By Donald C. Fry
Just a few months ago, the media, education, business and civic leaders praised the successful recruitment of Dr. Andres Alonso to run the under-achieving Baltimore City Public School System, a system that has shown limited progress for decades and has produced embarrassing graduation rates and test scores.
Remarkably, the school commissioners managed to attract such a highly motivated, extraordinarily well qualified, energetic CEO who works around the clock and has the best interests of children at heart. An innovative educator, Dr. Alonso has received national acclaim for turning around poor academic performance. Yet within three short months of his arrival he is under siege from the local teachers union, which is calling for his ouster.
For what misdeed has the union chosen to attack Dr. Alonso? Amazingly, it is a simple request that the teachers use one (not all) of their weekly planning periods to work together in the hope that collaboration might improve the education product.
It’s hardly a novel idea or burdensome request. What a disgrace for the union to take such a position.
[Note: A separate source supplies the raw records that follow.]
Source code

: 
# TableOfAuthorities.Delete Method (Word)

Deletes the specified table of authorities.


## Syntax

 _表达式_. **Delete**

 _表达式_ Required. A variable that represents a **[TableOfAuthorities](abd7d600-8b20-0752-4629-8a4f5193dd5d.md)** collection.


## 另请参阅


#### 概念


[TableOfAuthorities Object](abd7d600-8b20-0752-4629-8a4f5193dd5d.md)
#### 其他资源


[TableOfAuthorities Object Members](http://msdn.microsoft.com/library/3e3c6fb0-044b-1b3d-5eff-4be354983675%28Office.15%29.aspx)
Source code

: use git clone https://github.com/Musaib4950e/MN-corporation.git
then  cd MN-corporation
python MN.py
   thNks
Let’s label this controversy between the teachers union and Dr. Alonso for exactly what it is – an attempt by union leaders to thwart innovation without regard for whether it might actually improve teacher preparedness and student performance.
This is an effort to test the new CEO’s authority and to wrest control of the system away from an educator-administrator who is nationally renowned and has proven ideas of how to nurture improvement of academic performance.
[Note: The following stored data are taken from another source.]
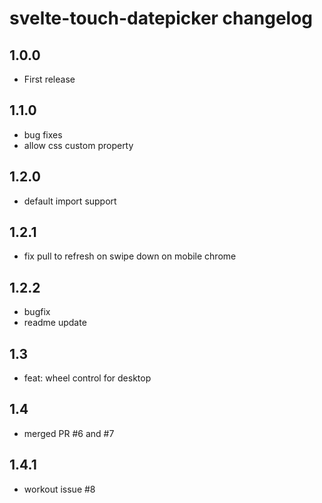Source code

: # svelte-touch-datepicker changelog

## 1.0.0

* First release

## 1.1.0

* bug fixes
* allow css custom property

## 1.2.0

* default import support

## 1.2.1

* fix pull to refresh on swipe down on mobile chrome

## 1.2.2

* bugfix
* readme update

## 1.3

* feat: wheel control for desktop

## 1.4
* merged PR #6 and #7

## 1.4.1
* workout issue #8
Baltimore was lucky to get Dr. Alonso and now the union leadership is treating him so rudely that it serves as an embarrassment to the entire city.
Perhaps the union would have a better argument if Baltimore City schools had been performing up to par. But they are not – and have not done so for years.
Improving Baltimore City schools was the most debated issue in the recent mayoral primary election. If we don’t empower Dr. Alonso to attempt innovative measures and support his efforts to make tough decisions regarding school reforms we will likely be debating poor Baltimore City school performance for years to come.
It is time for our community leaders and business leaders to express outrage. Year in and year out, we ask for a functional school system that will graduate young people who have a chance at a decent future and the ability to succeed in the jobs that will be available for them. But year in and year out, efforts such as this attack by union leaders undercut and damage the chance for success that a dedicated and talented leader like Dr. Alonso, and the many dedicated principals and teachers within the system, are working so hard to provide to our young citizens.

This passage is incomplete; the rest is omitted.